About this exercise: In the answer, each line must appear exactly as in the records, and no picture may appear.

The input:

**********

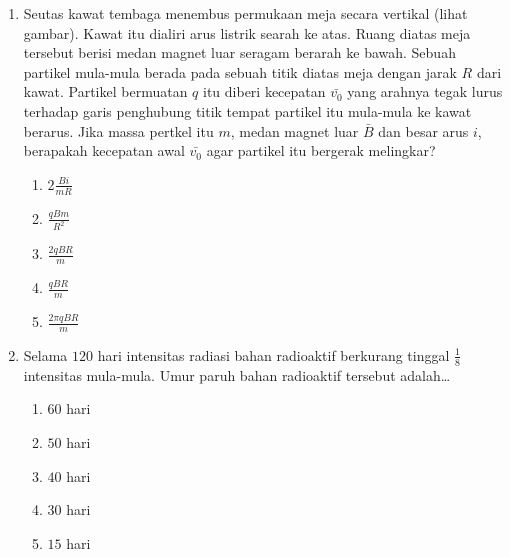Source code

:\documentclass[A4,12PT, english, twocolumn]{journal}
\begin{document}
\begin{enumerate}
\item Seutas kawat tembaga menembus permukaan meja secara vertikal (lihat gambar). Kawat itu dialiri arus listrik searah ke atas. Ruang diatas meja tersebut berisi medan magnet luar seragam berarah ke bawah. Sebuah partikel mula-mula berada pada sebuah titik diatas meja dengan jarak $R$ dari kawat. Partikel bermuatan $q$ itu diberi kecepatan $\bar{v_0}$ yang arahnya tegak lurus terhadap garis penghubung titik tempat partikel itu mula-mula ke kawat berarus. Jika massa pertkel itu $m$, medan magnet luar $\bar{B}$ dan besar arus $i$, berapakah kecepatan awal $\bar{v_0}$ agar partikel itu bergerak melingkar?
\begin{center}
\end{center}
    \begin{enumerate}
        \item $2\frac{Bi}{mR}$
        \item $\frac{qBm}{R^2}$
        \item $\frac{2qBR}{m}$
        \item $\frac{qBR}{m}$
        \item $\frac{2 \pi qBR}{m}$
    \end{enumerate}
 
\item Selama $120$ hari intensitas radiasi bahan radioaktif berkurang tinggal $\frac{1}{8}$ intensitas mula-mula. Umur paruh bahan radioaktif tersebut adalah\dots
    \begin{enumerate}
        \item $60$ hari
        \item $50$ hari
        \item $40$ hari
        \item $30$ hari
        \item $15$ hari
    \end{enumerate}


\end{enumerate}
\end{document}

**********

Output:
Source code

:\documentclass[A4,12PT, english, twocolumn]{journal}
\begin{document}
\begin{enumerate}
\item Seutas kawat tembaga menembus permukaan meja secara vertikal (lihat gambar). Kawat itu dialiri arus listrik searah ke atas. Ruang diatas meja tersebut berisi medan magnet luar seragam berarah ke bawah. Sebuah partikel mula-mula berada pada sebuah titik diatas meja dengan jarak $R$ dari kawat. Partikel bermuatan $q$ itu diberi kecepatan $\bar{v_0}$ yang arahnya tegak lurus terhadap garis penghubung titik tempat partikel itu mula-mula ke kawat berarus. Jika massa pertkel itu $m$, medan magnet luar $\bar{B}$ dan besar arus $i$, berapakah kecepatan awal $\bar{v_0}$ agar partikel itu bergerak melingkar?
\begin{center}
\end{center}
    \begin{enumerate}
        \item $2\frac{Bi}{mR}$
        \item $\frac{qBm}{R^2}$
        \item $\frac{2qBR}{m}$
        \item $\frac{qBR}{m}$
        \item $\frac{2 \pi qBR}{m}$
    \end{enumerate}
 
\item Selama $120$ hari intensitas radiasi bahan radioaktif berkurang tinggal $\frac{1}{8}$ intensitas mula-mula. Umur paruh bahan radioaktif tersebut adalah\dots
    \begin{enumerate}
        \item $60$ hari
        \item $50$ hari
        \item $40$ hari
        \item $30$ hari
        \item $15$ hari
    \end{enumerate}


\end{enumerate}
\end{document}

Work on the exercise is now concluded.